◆ WHAT TO PRODUCE: Your task is to repeat the entries underneath exactly, minus the pictures.

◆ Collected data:
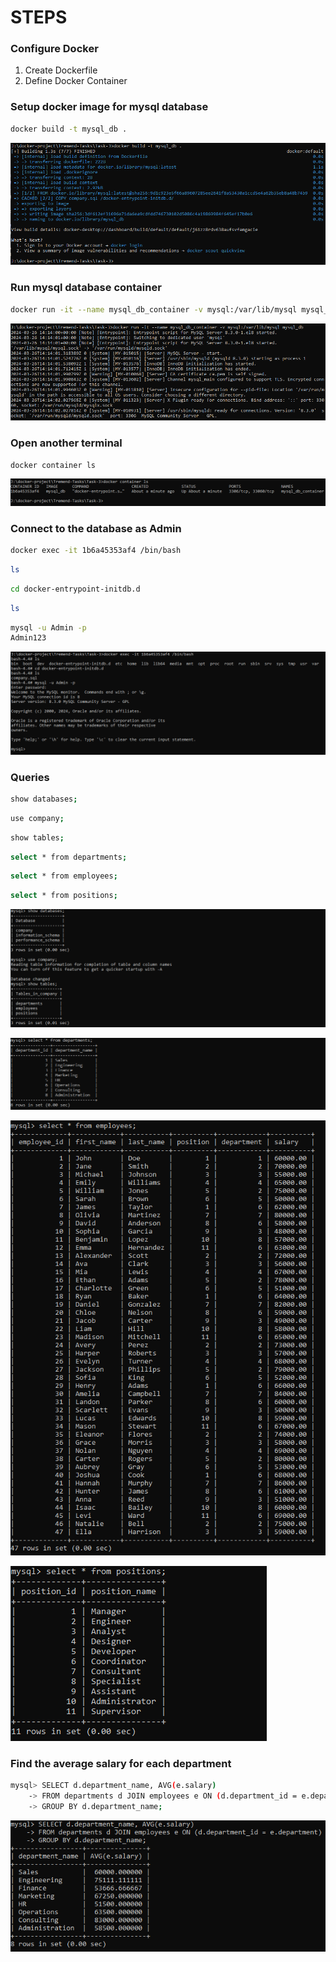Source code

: # STEPS

### Configure Docker
1. Create Dockerfile
2. Define Docker Container

### Setup docker image for mysql database
```sh
docker build -t mysql_db .
```

![Install-Ubuntu-Containter](https://github.com/sebimih13/Tremend-Tasks/blob/main/Task-3/resources/build-image.PNG)

### Run mysql database container
```sh
docker run -it --name mysql_db_container -v mysql:/var/lib/mysql mysql_db
```

![Install-Ubuntu-Containter](https://github.com/sebimih13/Tremend-Tasks/blob/main/Task-3/resources/container.PNG)

<!-- ### Run container
```sh
docker start -i mysql_db_container
``` -->

### Open another terminal
```sh
docker container ls
```

![Install-Ubuntu-Containter](https://github.com/sebimih13/Tremend-Tasks/blob/main/Task-3/resources/admin-terminal.PNG)

### Connect to the database as Admin
```sh
docker exec -it 1b6a45353af4 /bin/bash
```
```sh
ls
```
```sh
cd docker-entrypoint-initdb.d
```
```sh
ls
```
```sh
mysql -u Admin -p
Admin123
```

![Install-Ubuntu-Containter](https://github.com/sebimih13/Tremend-Tasks/blob/main/Task-3/resources/admin.PNG)

### Queries
```sh
show databases;
```

```sh
use company;
```

```sh
show tables;
```

```sh
select * from departments;
```

```sh
select * from employees;
```

```sh
select * from positions;
```

![Install-Ubuntu-Containter](https://github.com/sebimih13/Tremend-Tasks/blob/main/Task-3/resources/q-1.PNG)

![Install-Ubuntu-Containter](https://github.com/sebimih13/Tremend-Tasks/blob/main/Task-3/resources/q-2.PNG)

![Install-Ubuntu-Containter](https://github.com/sebimih13/Tremend-Tasks/blob/main/Task-3/resources/q-3.PNG)

![Install-Ubuntu-Containter](https://github.com/sebimih13/Tremend-Tasks/blob/main/Task-3/resources/q-4.PNG)

### Find the average salary for each department
```sh
mysql> SELECT d.department_name, AVG(e.salary)
    -> FROM departments d JOIN employees e ON (d.department_id = e.department)
    -> GROUP BY d.department_name;
```

![Install-Ubuntu-Containter](https://github.com/sebimih13/Tremend-Tasks/blob/main/Task-3/resources/q-5.PNG)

◆ ANSWER SECTION:
Source code

: # STEPS

### Configure Docker
1. Create Dockerfile
2. Define Docker Container

### Setup docker image for mysql database
```sh
docker build -t mysql_db .
```

![Install-Ubuntu-Containter](https://github.com/sebimih13/Tremend-Tasks/blob/main/Task-3/resources/build-image.PNG)

### Run mysql database container
```sh
docker run -it --name mysql_db_container -v mysql:/var/lib/mysql mysql_db
```

![Install-Ubuntu-Containter](https://github.com/sebimih13/Tremend-Tasks/blob/main/Task-3/resources/container.PNG)

<!-- ### Run container
```sh
docker start -i mysql_db_container
``` -->

### Open another terminal
```sh
docker container ls
```

![Install-Ubuntu-Containter](https://github.com/sebimih13/Tremend-Tasks/blob/main/Task-3/resources/admin-terminal.PNG)

### Connect to the database as Admin
```sh
docker exec -it 1b6a45353af4 /bin/bash
```
```sh
ls
```
```sh
cd docker-entrypoint-initdb.d
```
```sh
ls
```
```sh
mysql -u Admin -p
Admin123
```

![Install-Ubuntu-Containter](https://github.com/sebimih13/Tremend-Tasks/blob/main/Task-3/resources/admin.PNG)

### Queries
```sh
show databases;
```

```sh
use company;
```

```sh
show tables;
```

```sh
select * from departments;
```

```sh
select * from employees;
```

```sh
select * from positions;
```

![Install-Ubuntu-Containter](https://github.com/sebimih13/Tremend-Tasks/blob/main/Task-3/resources/q-1.PNG)

![Install-Ubuntu-Containter](https://github.com/sebimih13/Tremend-Tasks/blob/main/Task-3/resources/q-2.PNG)

![Install-Ubuntu-Containter](https://github.com/sebimih13/Tremend-Tasks/blob/main/Task-3/resources/q-3.PNG)

![Install-Ubuntu-Containter](https://github.com/sebimih13/Tremend-Tasks/blob/main/Task-3/resources/q-4.PNG)

### Find the average salary for each department
```sh
mysql> SELECT d.department_name, AVG(e.salary)
    -> FROM departments d JOIN employees e ON (d.department_id = e.department)
    -> GROUP BY d.department_name;
```

![Install-Ubuntu-Containter](https://github.com/sebimih13/Tremend-Tasks/blob/main/Task-3/resources/q-5.PNG)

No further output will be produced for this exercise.